Melker S Johansson et al. PLoS One. .

Abstract

Background: Studies indicate that physical activity during leisure and work have opposite associations with cardiovascular disease (CVD) risk factors, referred to as the physical activity health paradox. We investigated how sedentary behaviour and physical activity types during leisure and work are associated with systolic blood pressure (SBP), waist circumference (WC), and low-density lipoprotein cholesterol (LDL-C) in an adult general population sample using compositional data analysis.
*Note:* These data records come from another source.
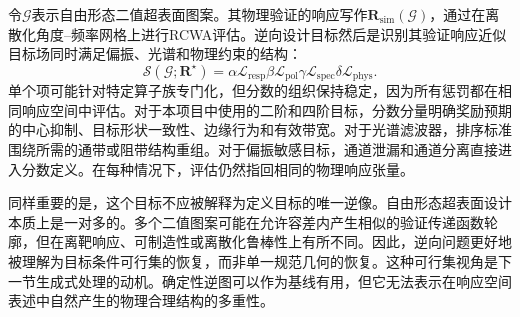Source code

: 令$\mathcal{G}$表示自由形态二值超表面图案。其物理验证的响应写作$\mathbf{R}_{\mathrm{sim}}(\mathcal{G})$，通过在离散化角度--频率网格上进行RCWA评估。逆向设计目标然后是识别其验证响应近似目标场同时满足偏振、光谱和物理约束的结构：
\[
\mathcal{S}(\mathcal{G};\mathbf{R}^{\star})=
\alpha \mathcal{L}_{\mathrm{resp}}
\beta \mathcal{L}_{\mathrm{pol}}
\gamma \mathcal{L}_{\mathrm{spec}}
\delta \mathcal{L}_{\mathrm{phys}}.
\]
单个项可能针对特定算子族专门化，但分数的组织保持稳定，因为所有惩罚都在相同响应空间中评估。对于本项目中使用的二阶和四阶目标，分数分量明确奖励预期的中心抑制、目标形状一致性、边缘行为和有效带宽。对于光谱滤波器，排序标准围绕所需的通带或阻带结构重组。对于偏振敏感目标，通道泄漏和通道分离直接进入分数定义。在每种情况下，评估仍然指回相同的物理响应张量。

同样重要的是，这个目标不应被解释为定义目标的唯一逆像。自由形态超表面设计本质上是一对多的。多个二值图案可能在允许容差内产生相似的验证传递函数轮廓，但在离靶响应、可制造性或离散化鲁棒性上有所不同。因此，逆向问题更好地被理解为目标条件可行集的恢复，而非单一规范几何的恢复。这种可行集视角是下一节生成式处理的动机。确定性逆图可以作为基线有用，但它无法表示在响应空间表述中自然产生的物理合理结构的多重性。
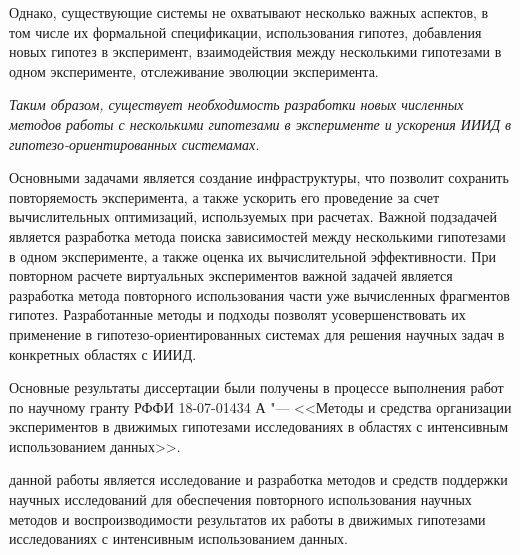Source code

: Однако, существующие системы не охватывают несколько важных аспектов, в том числе их формальной спецификации, 
использования гипотез, добавления новых гипотез в эксперимент, взаимодействия между несколькими гипотезами в 
одном эксперименте, отслеживание эволюции эксперимента. 

\textit{Таким образом, существует необходимость разработки новых численных методов работы с несколькими гипотезами 
в эксперименте и ускорения ИИИД в гипотезо-ориентированных системамах. }
 
Основными задачами является создание инфраструктуры, что позволит сохранить повторяемость эксперимента, а 
также ускорить его проведение за счет вычислительных оптимизаций, используемых при расчетах. Важной подзадачей 
является разработка метода поиска зависимостей между несколькими гипотезами в одном эксперименте, а также оценка 
их вычислительной эффективности. При повторном расчете виртуальных экспериментов важной задачей является разработка 
метода повторного использования части уже вычисленных фрагментов гипотез. Разработанные методы и подходы позволят 
усовершенствовать их применение в гипотезо-ориентированных системах для решения научных задач 
в конкретных областях с ИИИД.

Основные результаты диссертации были получены в процессе выполнения работ по научному гранту 
РФФИ 18-07-01434 А "--- <<Методы и средства организации экспериментов в движимых гипотезами исследованиях 
в областях с интенсивным использованием данных>>.



{\aim} данной работы является исследование и разработка методов и средств поддержки научных 
исследований для обеспечения повторного использования научных методов и воспроизводимости результатов 
их работы в движимых гипотезами исследованиях с интенсивным использованием данных.


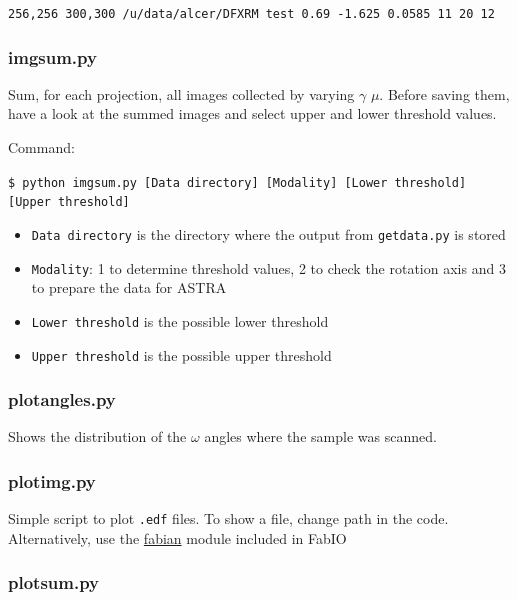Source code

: \documentclass[11pt]{scrartcl}
\begin{document}
{\texttt{256,256 300,300 /u/data/alcer/DFXRM test 0.69 -1.625 0.0585 11 20 12}}

\subsubsection{img\textunderscore sum.py}

Sum, for each projection, all images collected by varying $\gamma$ $\mu$. Before saving them, have a look at the summed images and select upper and lower threshold values.

Command: 

{\texttt{\$ python img\textunderscore sum.py [Data directory] [Modality] [Lower threshold] [Upper threshold]}}

\begin{itemize}
    \item {\texttt{Data directory}} is the directory where the output from {\texttt{getdata.py}} is stored
    \item {\texttt{Modality}}: 1 to determine threshold values, 2 to check the rotation axis and 3 to prepare the data for {\footnotesize{ASTRA}}
    \item {\texttt{Lower threshold}} is the possible lower threshold
    \item {\texttt{Upper threshold}} is the possible upper threshold
    
\end{itemize}

\subsubsection{plot\textunderscore angles.py}

Shows the distribution of the $\omega$ angles where the sample was scanned. 

\subsubsection{plot\textunderscore img.py}

Simple script to plot {\texttt{.edf}} files. To show a file, change path in the code. Alternatively, use the \href{https://sourceforge.net/p/fable/wiki/fabian/}{fabian} module included in FabIO \cite{knudsen2013fabio}

\subsubsection{plot\textunderscore sum.py}
\end{document}
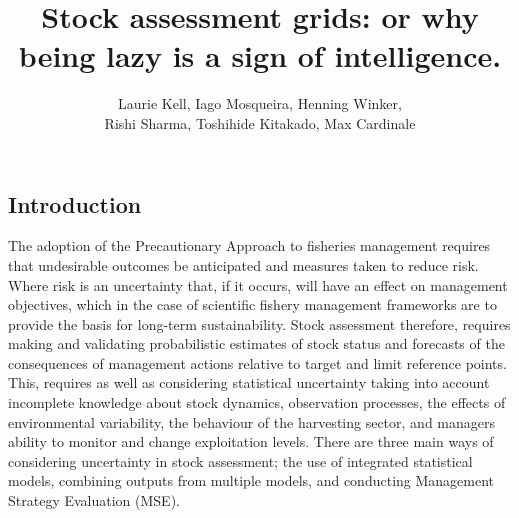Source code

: \documentclass[a4paper]{article}
\title{Stock assessment grids: or why being lazy is a sign of intelligence.}
\author{Laurie Kell, Iago Mosqueira, Henning Winker, \\Rishi Sharma, Toshihide  Kitakado, Max Cardinale}
\begin{document}
\maketitle

\begin{abstract}


\end{abstract}

\newpage
\subsection*{Introduction}

The adoption of the Precautionary Approach to fisheries management \citep[PA,][]{garcia1996precautionary} requires that undesirable outcomes be anticipated and measures taken to reduce risk. Where risk is an uncertainty that, if it occurs, will have an effect on management objectives, which in the case of scientific fishery management frameworks are to provide the basis for long-term sustainability. Stock assessment therefore, requires making and validating probabilistic estimates of stock status and forecasts of the consequences of management actions relative to target and limit reference points. This, requires as well as considering statistical uncertainty taking into account incomplete knowledge about stock dynamics, observation processes, the effects of environmental variability, the behaviour of the harvesting sector, and managers ability to monitor and change exploitation levels. There are three main ways of considering uncertainty in stock assessment; the use of integrated statistical models, combining outputs from multiple models, and conducting Management Strategy Evaluation (MSE).
\end{document}

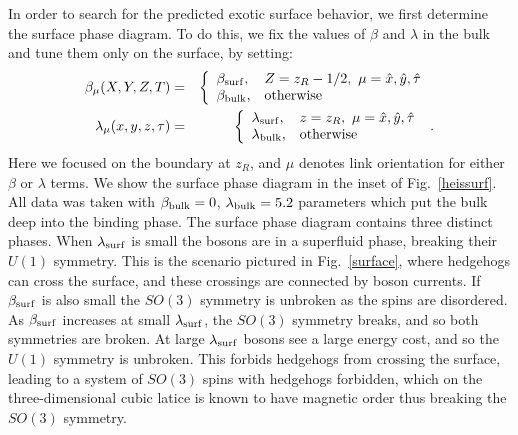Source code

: \documentclass[prb,twocolumn]{revtex4-1}
\begin{document}
In order to search for the predicted\cite{SenthilVishwanath} exotic surface behavior, we first determine the surface phase diagram.
To do this, we fix the values of $\beta$ and $\lambda$ in the bulk and tune them only on the surface, by setting:
\begin{eqnarray}
\beta_\mu(X,Y,Z,T) &=&
\left\{
\begin{array}{ll}
\beta_{\rm surf}, & Z = z_R - 1/2, ~\mu=\hat{x},\hat{y},\hat{\tau}\\
\beta_{\rm bulk}, & {\rm otherwise}
\end{array}\right. ~
\label{bulkvsurf} \\
\lambda_\mu(x,y,z,\tau) &=&
\left\{
\begin{array}{ll}
\lambda_{\rm surf}, & z = z_R, ~\mu=\hat{x},\hat{y},\hat{\tau}\\
\lambda_{\rm bulk}, & {\rm otherwise }
\end{array}\right. ~.
\label{bulkvsurf}
\end{eqnarray}
Here we focused on the boundary at $z_R$, and $\mu$ denotes link orientation for either $\beta$ or $\lambda$ terms.  We show the surface phase diagram in the inset of Fig.~\ref{heissurf}.  All data was taken with $\beta_{\rm bulk}=0$, $\lambda_{\rm bulk}=5.2$ parameters which put the bulk deep into the binding phase.  The surface phase diagram contains three distinct phases. When $\lambda_{\rm surf}$ is small the bosons are in a superfluid phase, breaking their $U(1)$ symmetry. This is the scenario pictured in Fig.~\ref{surface}, where hedgehogs can cross the surface, and these crossings are connected by boson currents. If $\beta_{\rm surf}$ is also small the $SO(3)$ symmetry is unbroken as the spins are disordered. As $\beta_{\rm surf}$ increases at small $\lambda_{\rm surf}$, the $SO(3)$ symmetry breaks, and so both symmetries are broken. At large $\lambda_{\rm surf}$ bosons see a large energy cost, and so the $U(1)$ symmetry is unbroken. This forbids hedgehogs from crossing the surface, leading to a system of $SO(3)$ spins with hedgehogs forbidden, which on the three-dimensional cubic latice is known to have magnetic order thus breaking the $SO(3)$ symmetry.\cite{LauDasgupta, LesikAshvin} 
\end{document}
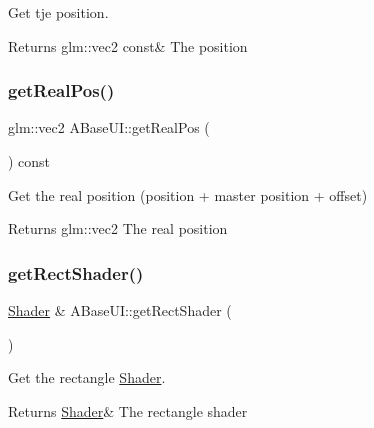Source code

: Get tje position. 

\begin{DoxyReturn}{Returns}
glm\+::vec2 const\& The position 
\end{DoxyReturn}
\mbox{\label{class_a_base_u_i_a0a2e25b071fe59343e2df625482cbb0f}} 
\subsubsection{\texorpdfstring{get\+Real\+Pos()}{getRealPos()}}
{\footnotesize\ttfamily glm\+::vec2 A\+Base\+U\+I\+::get\+Real\+Pos (\begin{DoxyParamCaption}{ }\end{DoxyParamCaption}) const\hspace{0.3cm}{\ttfamily [virtual]}}



Get the real position (position + master position + offset) 

\begin{DoxyReturn}{Returns}
glm\+::vec2 The real position 
\end{DoxyReturn}
\mbox{\label{class_a_base_u_i_af35bc7778b3d140b8ebf632b9c9ef29b}} 
\subsubsection{\texorpdfstring{get\+Rect\+Shader()}{getRectShader()}}
{\footnotesize\ttfamily \hyperlink{class_shader}{Shader} \& A\+Base\+U\+I\+::get\+Rect\+Shader (\begin{DoxyParamCaption}{ }\end{DoxyParamCaption})\hspace{0.3cm}{\ttfamily [static]}}



Get the rectangle \hyperlink{class_shader}{Shader}. 

\begin{DoxyReturn}{Returns}
\hyperlink{class_shader}{Shader}\& The rectangle shader 
\end{DoxyReturn}
\mbox{\label{class_a_base_u_i_a37f4e73da2daf08bf977077f3e827689}} 
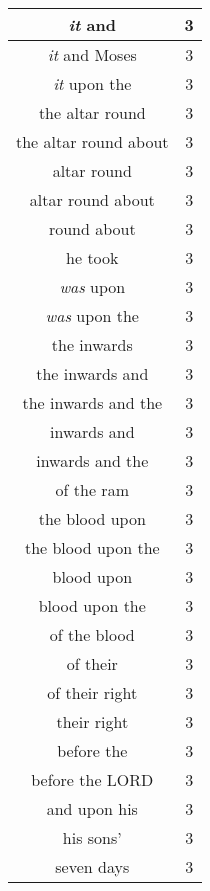 \begin{center}
\begin{longtable}{|c|c|}
\emph{it} and & 3\\ \hline 
\emph{it} and Moses & 3\\ \hline 
\emph{it} upon the & 3\\ \hline 
the altar round & 3\\ \hline 
the altar round about & 3\\ \hline 
altar round & 3\\ \hline 
altar round about & 3\\ \hline 
round about & 3\\ \hline 
he took & 3\\ \hline 
\emph{was} upon & 3\\ \hline 
\emph{was} upon the & 3\\ \hline 
the inwards & 3\\ \hline 
the inwards and & 3\\ \hline 
the inwards and the & 3\\ \hline 
inwards and & 3\\ \hline 
inwards and the & 3\\ \hline 
of the ram & 3\\ \hline 
the blood upon & 3\\ \hline 
the blood upon the & 3\\ \hline 
blood upon & 3\\ \hline 
blood upon the & 3\\ \hline 
of the blood & 3\\ \hline 
of their & 3\\ \hline 
of their right & 3\\ \hline 
their right & 3\\ \hline 
before the & 3\\ \hline 
before the LORD & 3\\ \hline 
and upon his & 3\\ \hline 
his sons' & 3\\ \hline 
seven days & 3\\ \hline 
\end{longtable}
\end{center}





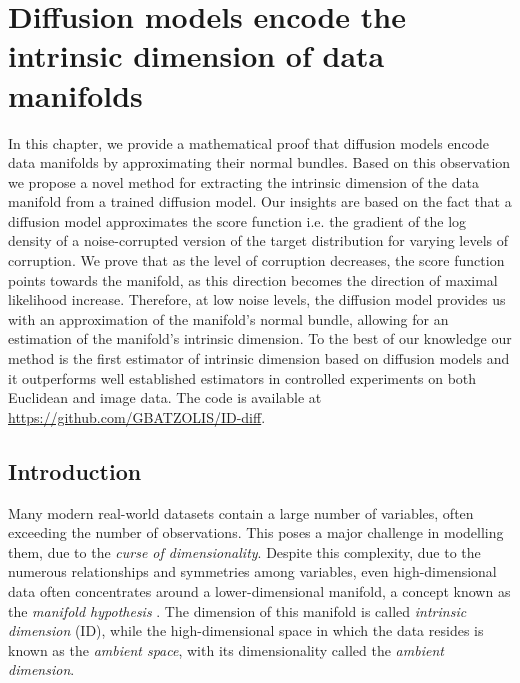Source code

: \chapter{Diffusion models encode the intrinsic dimension of data manifolds}\label{Chapter:intrinsic-dimension}

\ifpdf
    \graphicspath{{Chapter3/Figs/Raster/}{Chapter3/Figs/PDF/}{Chapter3/Figs/}}
\else
    \graphicspath{{Chapter3/Figs/Vector/}{Chapter3/Figs/}}
\fi

In this chapter, we provide a mathematical proof that diffusion models encode data manifolds by approximating their normal bundles. Based on this observation we propose a novel method for extracting the intrinsic dimension of the data manifold from a trained diffusion model. Our insights are based  on the fact that a diffusion model approximates the score function i.e. the gradient of the log density of a noise-corrupted version of the target distribution for varying levels of corruption. We prove that as the level of corruption decreases, the score function points towards the manifold, as this direction becomes the direction of maximal likelihood increase. Therefore, at low noise levels, the diffusion model provides us with an approximation of the manifold's normal bundle, allowing for an estimation of the manifold's intrinsic dimension.  To the best of our knowledge our method is the first estimator of intrinsic dimension based on diffusion models and it outperforms well established estimators in controlled experiments on both Euclidean and image data. The code is available at \url{https://github.com/GBATZOLIS/ID-diff}.

\section{Introduction}\label{ch3:sec:introduction}

Many modern real-world datasets contain a large number of variables, often exceeding the number of observations. This poses a major challenge in modelling them, due to the \textit{curse of dimensionality}. Despite this complexity,  due to the numerous relationships and symmetries among variables, even high-dimensional data often concentrates around a lower-dimensional manifold, a concept known as the \textit{manifold hypothesis} 
\cite{manifold_hypothesis}. The dimension of this manifold is called \textit{intrinsic dimension} (ID),  while the high-dimensional space in which the data resides is known as the
\textit{ambient space}, with its dimensionality called the \textit{ambient dimension}.

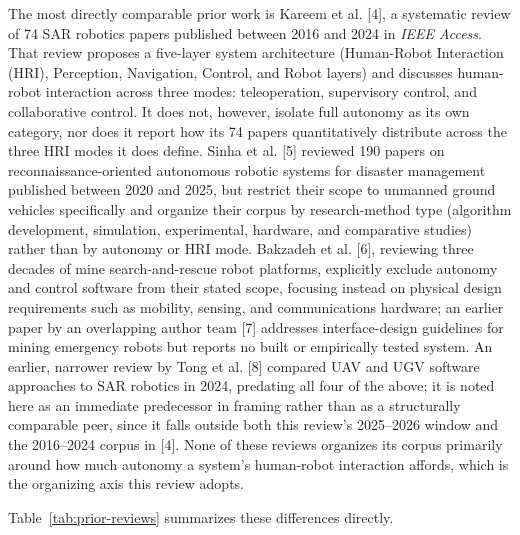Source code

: \documentclass[journal]{IEEEtran}
\begin{document}
The most directly comparable prior work is Kareem et al. [4], a systematic review of 74 SAR robotics papers published between 2016 and 2024 in \textit{IEEE Access}. That review proposes a five-layer system architecture (Human-Robot Interaction (HRI), Perception, Navigation, Control, and Robot layers) and discusses human-robot interaction across three modes: teleoperation, supervisory control, and collaborative control. It does not, however, isolate full autonomy as its own category, nor does it report how its 74 papers quantitatively distribute across the three HRI modes it does define. Sinha et al. [5] reviewed 190 papers on reconnaissance-oriented autonomous robotic systems for disaster management published between 2020 and 2025, but restrict their scope to unmanned ground vehicles specifically and organize their corpus by research-method type (algorithm development, simulation, experimental, hardware, and comparative studies) rather than by autonomy or HRI mode. Bakzadeh et al. [6], reviewing three decades of mine search-and-rescue robot platforms, explicitly exclude autonomy and control software from their stated scope, focusing instead on physical design requirements such as mobility, sensing, and communications hardware; an earlier paper by an overlapping author team [7] addresses interface-design guidelines for mining emergency robots but reports no built or empirically tested system. An earlier, narrower review by Tong et al. [8] compared UAV and UGV software approaches to SAR robotics in 2024, predating all four of the above; it is noted here as an immediate predecessor in framing rather than as a structurally comparable peer, since it falls outside both this review's 2025--2026 window and the 2016--2024 corpus in [4]. None of these reviews organizes its corpus primarily around how much autonomy a system's human-robot interaction affords, which is the organizing axis this review adopts.

Table~\ref{tab:prior-reviews} summarizes these differences directly.
\end{document}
Methods: Participants wore accelerometers for 7 days (right thigh and iliac crest; 24 h/day) and had their SBP, WC, and LDL-C measured. Accelerometer data was analysed using the software Acti4 to derive daily time spent in sedentary behaviour and physical activity types. The measure of association was quantified by reallocating time between sedentary behaviour and 1) walking, and 2) high-intensity physical activity (HIPA; sum of climbing stairs, running, cycling, and rowing), during both domains.

Results: In total, 652 participants were included in the analyses (median wear time: 6 days, 23.8 h/day). During leisure, the results indicated that less sedentary behaviour and more walking or more HIPA was associated with lower SBP, while during work, the findings indicated an association with higher SBP. During both domains, the findings indicated that less sedentary behaviour and more HIPA was associated with a smaller WC and lower LDL-C. However, the findings indicated less sedentary behaviour and more walking to be associated with a larger WC and higher LDL-C, regardless of domain.

Conclusions: During leisure, less sedentary behaviour and more walking or HIPA seems to be associated with a lower SBP, but, during work, it seems to be associated with a higher SBP. No consistent differences between domains were observed for WC and LDL-C. These findings highlight the importance of considering the physical activity health paradox, at least for some risk factors for CVD.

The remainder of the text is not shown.